Desalination and Advanced Water Purification

Eric M.V. Hoek

Eric M.V. Hoek, Professor of Civil and Environmental Engineering at UCLA, with UCLA graduate student, Greg Guillen

Supplying the world with fresh and potable water in a sustainable manner represents one of the great challenges of the 21st century. The KAUST — Cornell Center for Energy and Sustainability is addressing this challenge through research into advanced membrane materials. Specifically, we are investigating new membrane designs based on nanoscale hybrid materials and novel polymeric building blocks for advanced water filtration and desalination. Our explicit goals are to design membranes with the following features:

  • Higher permeate fluxes/filtration rates
  • Enhanced resistance to fouling and scaling
  • Improved physical and chemical stability
  • High-resolution solute selectivity
  • Lower materials and energy costs
  • Self-Cleaning capabilities

We anticipate that these improvements will impact all aspects of desalination and advanced water purification technologies. Work in the center focuses on evaluating these effects in multiple settings.

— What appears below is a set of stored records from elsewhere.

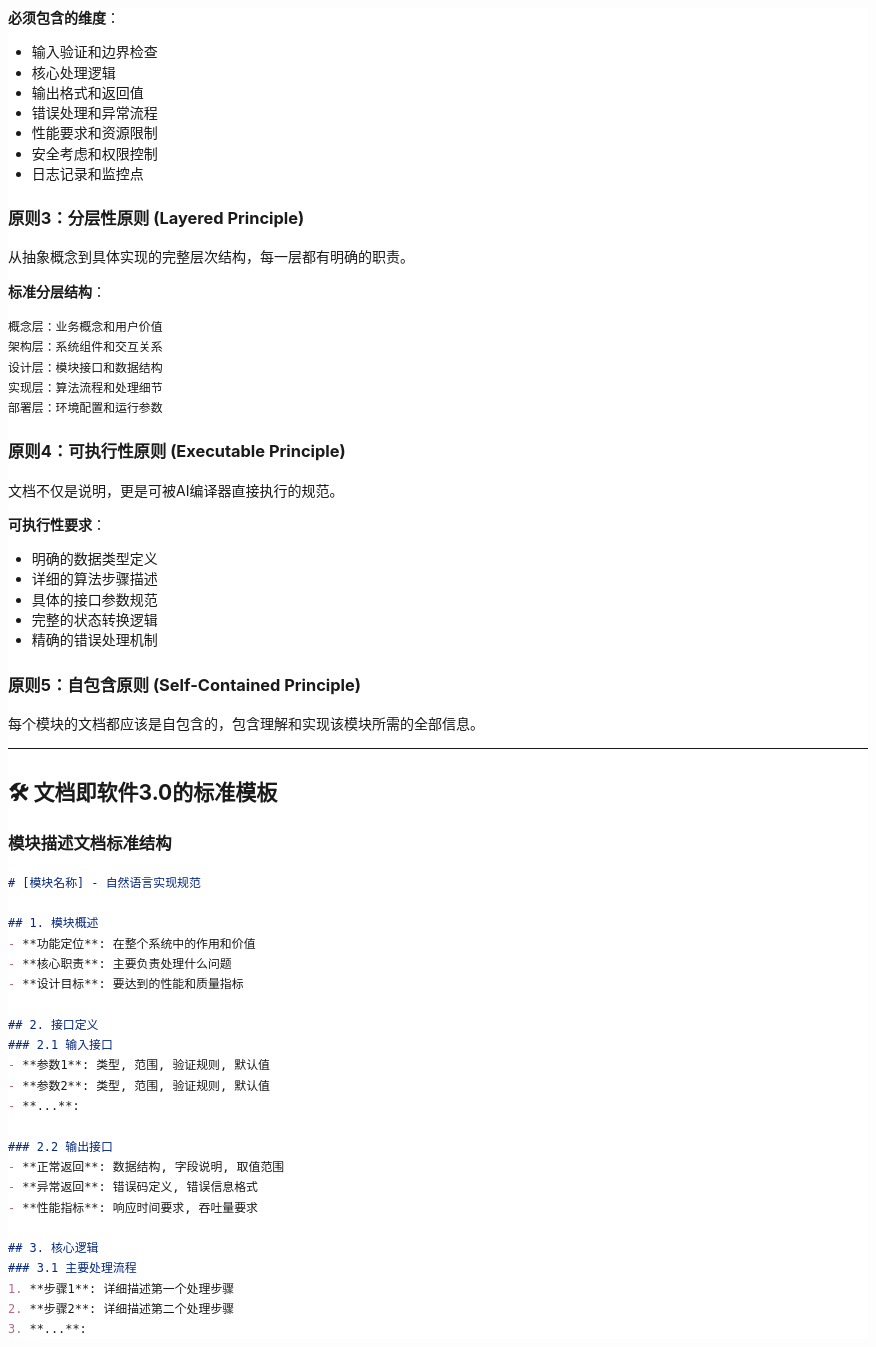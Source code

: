 **必须包含的维度**：
- 输入验证和边界检查
- 核心处理逻辑
- 输出格式和返回值
- 错误处理和异常流程
- 性能要求和资源限制
- 安全考虑和权限控制
- 日志记录和监控点

### 原则3：分层性原则 (Layered Principle)
从抽象概念到具体实现的完整层次结构，每一层都有明确的职责。

**标准分层结构**：
```
概念层：业务概念和用户价值
架构层：系统组件和交互关系  
设计层：模块接口和数据结构
实现层：算法流程和处理细节
部署层：环境配置和运行参数
```

### 原则4：可执行性原则 (Executable Principle)
文档不仅是说明，更是可被AI编译器直接执行的规范。

**可执行性要求**：
- 明确的数据类型定义
- 详细的算法步骤描述  
- 具体的接口参数规范
- 完整的状态转换逻辑
- 精确的错误处理机制

### 原则5：自包含原则 (Self-Contained Principle)
每个模块的文档都应该是自包含的，包含理解和实现该模块所需的全部信息。

---

## 🛠️ 文档即软件3.0的标准模板

### 模块描述文档标准结构

```markdown
# [模块名称] - 自然语言实现规范

## 1. 模块概述
- **功能定位**: 在整个系统中的作用和价值
- **核心职责**: 主要负责处理什么问题
- **设计目标**: 要达到的性能和质量指标

## 2. 接口定义
### 2.1 输入接口
- **参数1**: 类型, 范围, 验证规则, 默认值
- **参数2**: 类型, 范围, 验证规则, 默认值
- **...**: 

### 2.2 输出接口  
- **正常返回**: 数据结构, 字段说明, 取值范围
- **异常返回**: 错误码定义, 错误信息格式
- **性能指标**: 响应时间要求, 吞吐量要求

## 3. 核心逻辑
### 3.1 主要处理流程
1. **步骤1**: 详细描述第一个处理步骤
2. **步骤2**: 详细描述第二个处理步骤  
3. **...**: 
```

  • New forward and reverse osmosis membranes
    • Desalination of ocean and brackish water
    • Advanced purification of tertiary effluents for indirect potable reuse
    • Salinity gradient energy production and energy recovery
    • Osmotic membrane bioreactors
    • Remote water samplers
  • New ultrafiltration and nanofiltration membranes
    • Fresh water filtration and FO/RO feedwater pretreatment
    • Hardness, metals, and organic removal from surface and ground waters
    • Municipal and produced water filtration for nonpotable reuse
    • Water quality analyitical separations

The scope and integration for this research thrust is to research NIMs and polymers, the selection and creation of nano-scale building blocks, the formation and characterization of NIMs-based membranes, and the application and testing of NIMs-based membranes as they apply to water desalination and purification.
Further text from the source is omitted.